Dal 24 giugno al 1° luglio, l’austera eleganza sabauda sposerà l’irriverente e gioiosa follia dei Minions, gli iconici personaggi gialli della Universal Pictures, scelti come ambasciatori di un viaggio tra animazione, cultura e valorizzazione del territorio.
L’occasione è il lancio nelle sale, previsto per il 1° luglio, del nuovo capitolo Minions & Monsters. Ma prima di approdare nei cinema di tutta Italia, l’avventura si fa reale e urbana, ridisegnando la geografia culturale della città attraverso una serie di appuntamenti patrocinati dal Comune, da Turismo Torino e Provincia e dal Museo Nazionale del Cinema.
Un labirinto di specchi e creature alla Mole Antonelliana

Il cuore pulsante dell’iniziativa sarà la Mole Antonelliana, monumento simbolo del panorama torinese. Al suo interno, l’esperienza si fa spiccatamente culturale e interattiva: per un’intera settimana, i visitatori di ogni età potranno accedere gratuitamente a un’installazione immersiva.
Il percorso stimola l’immaginazione e invita il pubblico a interagire con l’immaginario del film, esplorando il legame profondo che unisce Torino al tema del “mostruoso” e del fantastico nell’arte visiva.
Per i viaggiatori e i cittadini che vorranno vivere questa esperienza, l’accesso è indipendente dalla consueta visita al museo, previa registrazione sul portale dedicato (www.minionsandmonsters-torino.it).
La sfilata sulla via del cinema e lo spettacolo di luce
Il momento più atteso per gli appassionati di cultura pop e addetti ai lavori è fissato per la serata del 25 giugno.
Un lunghissimo Orange Carpet di ben 130 metri collegherà fisicamente il Museo Nazionale del Cinema al Cinema Massimo, creando una passerella cromatica nel cuore del distretto cinematografico torinese.

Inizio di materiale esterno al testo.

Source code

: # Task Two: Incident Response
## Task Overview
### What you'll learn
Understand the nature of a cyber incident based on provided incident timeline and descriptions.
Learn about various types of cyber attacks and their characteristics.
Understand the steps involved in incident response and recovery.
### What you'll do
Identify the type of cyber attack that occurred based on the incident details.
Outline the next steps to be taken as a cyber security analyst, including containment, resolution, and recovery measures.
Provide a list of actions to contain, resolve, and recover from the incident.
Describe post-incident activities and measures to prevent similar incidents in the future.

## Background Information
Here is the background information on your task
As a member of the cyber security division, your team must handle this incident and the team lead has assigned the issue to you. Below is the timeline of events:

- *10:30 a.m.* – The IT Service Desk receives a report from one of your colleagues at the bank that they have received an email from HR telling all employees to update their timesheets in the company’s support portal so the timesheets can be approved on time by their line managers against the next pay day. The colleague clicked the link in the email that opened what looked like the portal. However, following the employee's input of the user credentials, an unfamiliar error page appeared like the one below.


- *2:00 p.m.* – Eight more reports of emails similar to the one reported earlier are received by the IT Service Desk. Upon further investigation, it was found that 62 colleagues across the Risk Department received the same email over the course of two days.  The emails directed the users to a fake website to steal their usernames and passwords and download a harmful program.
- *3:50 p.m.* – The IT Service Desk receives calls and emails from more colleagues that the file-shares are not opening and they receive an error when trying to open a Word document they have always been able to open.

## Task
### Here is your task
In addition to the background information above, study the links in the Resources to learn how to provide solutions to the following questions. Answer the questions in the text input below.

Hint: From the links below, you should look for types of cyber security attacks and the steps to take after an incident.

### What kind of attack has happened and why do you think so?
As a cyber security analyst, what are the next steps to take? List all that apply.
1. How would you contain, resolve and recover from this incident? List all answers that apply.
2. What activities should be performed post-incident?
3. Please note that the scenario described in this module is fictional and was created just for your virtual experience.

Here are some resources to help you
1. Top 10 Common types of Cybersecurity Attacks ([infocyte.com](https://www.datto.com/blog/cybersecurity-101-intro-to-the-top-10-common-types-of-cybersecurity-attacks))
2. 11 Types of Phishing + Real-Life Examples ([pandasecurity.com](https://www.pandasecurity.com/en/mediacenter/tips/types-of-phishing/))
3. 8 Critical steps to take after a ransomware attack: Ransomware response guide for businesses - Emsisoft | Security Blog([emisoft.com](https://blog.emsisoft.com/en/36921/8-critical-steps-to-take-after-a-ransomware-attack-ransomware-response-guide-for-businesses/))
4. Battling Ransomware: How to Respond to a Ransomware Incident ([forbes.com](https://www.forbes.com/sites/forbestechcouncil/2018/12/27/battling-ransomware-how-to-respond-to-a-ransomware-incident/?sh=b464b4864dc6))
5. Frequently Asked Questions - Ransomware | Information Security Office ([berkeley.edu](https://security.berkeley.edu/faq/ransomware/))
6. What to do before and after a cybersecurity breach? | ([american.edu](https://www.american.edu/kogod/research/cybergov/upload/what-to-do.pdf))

Ma lo spettacolo vero e proprio si offrirà agli occhi di chi passeggerà per le vie del centro subito dopo il tramonto.
La Mole Antonelliana cambierà temporaneamente pelle: le sue geometrie verticali si accenderanno di una speciale illuminazione tematica, mentre la facciata rivolta verso via Po diventerà la tela per un monumentale videomapping.
Un’opera di digital art visiva che proietterà frammenti di fantasia sulle storiche architetture, regalando a turisti e residenti uno scorcio inedito e spettacolare.
Il cinema come volano del turismo culturale
Oltre all’intrattenimento, l’operazione si inserisce in un più ampio progetto di promozione turistica e territoriale. Grazie alla collaborazione con la Film Commission Torino Piemonte, i luoghi più iconici della città saranno oggetto di riprese aeree e cinematografiche tramite droni.
Le immagini raccolte non celebreranno solo la pellicola, ma diventeranno parte di una campagna digitale volta a raccontare sui canali social la bellezza architettonica e l’eclettismo culturale di Torino a livello nazionale.
Una dimostrazione di come la settima arte, anche nelle sue forme più pop e contemporanee, sappia dialogare con lo spazio urbano e la storia di una delle città più enigmatiche e affascinanti d’Europa.